At the heart of the update is a new system called Workspace Intelligence, which acts as an AI assistant across Google’s productivity tools. It can analyze and use data from Gmail, Calendar, Drive, and Chat to help users complete tasks more efficiently. However, Google emphasizes user control, allowing individuals and organizations to decide exactly what data the AI can access—or disable it entirely for specific sources.

One of the most noticeable upgrades comes to Google Sheets, where Google’s Gemini AI can now build spreadsheets from simple prompts. Users can request formatted sheets, data structures, or even automated data entry. Google claims the system can complete spreadsheet tasks up to nine times faster than manual input by predicting and organizing data automatically. It can also convert messy, unstructured information into clean, usable tables.

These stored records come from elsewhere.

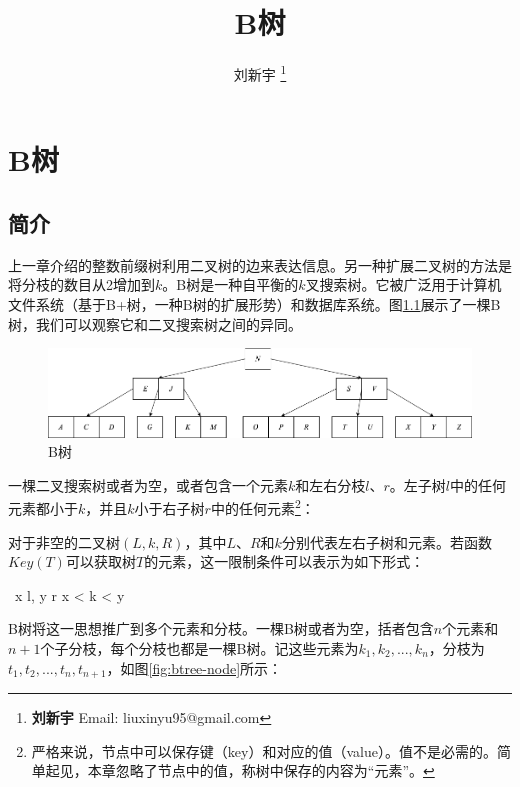 \documentclass{ctexart}
\begin{document}
\title{B树}

\author{刘新宇
\thanks{{\bfseries 刘新宇 } \newline
  Email: liuxinyu95@gmail.com \newline}
  }

\maketitle
\fi


\ifx\wholebook\relax
\chapter{B树}
\fi

\section{简介}
\label{introduction}

上一章介绍的整数前缀树利用二叉树的边来表达信息。另一种扩展二叉树的方法是将分枝的数目从2增加到$k$。B树是一种自平衡的$k$叉搜索树\cite{wiki-b-tree}。它被广泛用于计算机文件系统（基于B+树，一种B树的扩展形势）和数据库系统。图\ref{fig:btree-example}展示了一棵B树，我们可以观察它和二叉搜索树之间的异同。

\begin{figure}[htbp]
  \centering
  \includegraphics[scale=0.33]{img/btree-del-before.png}
  \caption{B树}
  \label{fig:btree-example}
\end{figure}

一棵二叉搜索树或者为空，或者包含一个元素$k$和左右分枝$l$、$r$。左子树$l$中的任何元素都小于$k$，并且$k$小于右子树$r$中的任何元素\footnote{严格来说，节点中可以保存键（key）和对应的值（value）。值不是必需的。简单起见，本章忽略了节点中的值，称树中保存的内容为“元素”。}：

对于非空的二叉树$(L, k, R)$，其中$L$、$R$和$k$分别代表左右子树和元素。若函数$Key(T)$可以获取树$T$的元素，这一限制条件可以表示为如下形式：

\be
\forall\ x \in l, y \in r \Rightarrow x < k < y
\ee

B树将这一思想推广到多个元素和分枝。一棵B树或者为空，括者包含$n$个元素和$n + 1$个子分枝，每个分枝也都是一棵B树。记这些元素为$k_1, k_2, ..., k_n$，分枝为$t_1, t_2, ..., t_n, t_{n+1}$，如图\ref{fig:btree-node}所示：
\end{document}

Google Docs is also getting a significant AI boost, with new writing features powered by Workspace Intelligence. Users can ask Gemini to draft, edit, or refine documents based on instructions or existing files. The system can even mimic a user’s writing style by analyzing past documents, emails, and chat history, making AI-generated content feel more personal and consistent with individual tone and voice.

The update highlights the growing competition in the enterprise AI space, where tech giants are racing to dominate workplace productivity. Google’s advantage lies in its already widespread use across global offices, giving it a massive built-in user base. But rivals like Microsoft and Apple—and a wave of startups—are quickly advancing their own AI-powered office tools, signaling a major shift in how digital work will be done in the years ahead.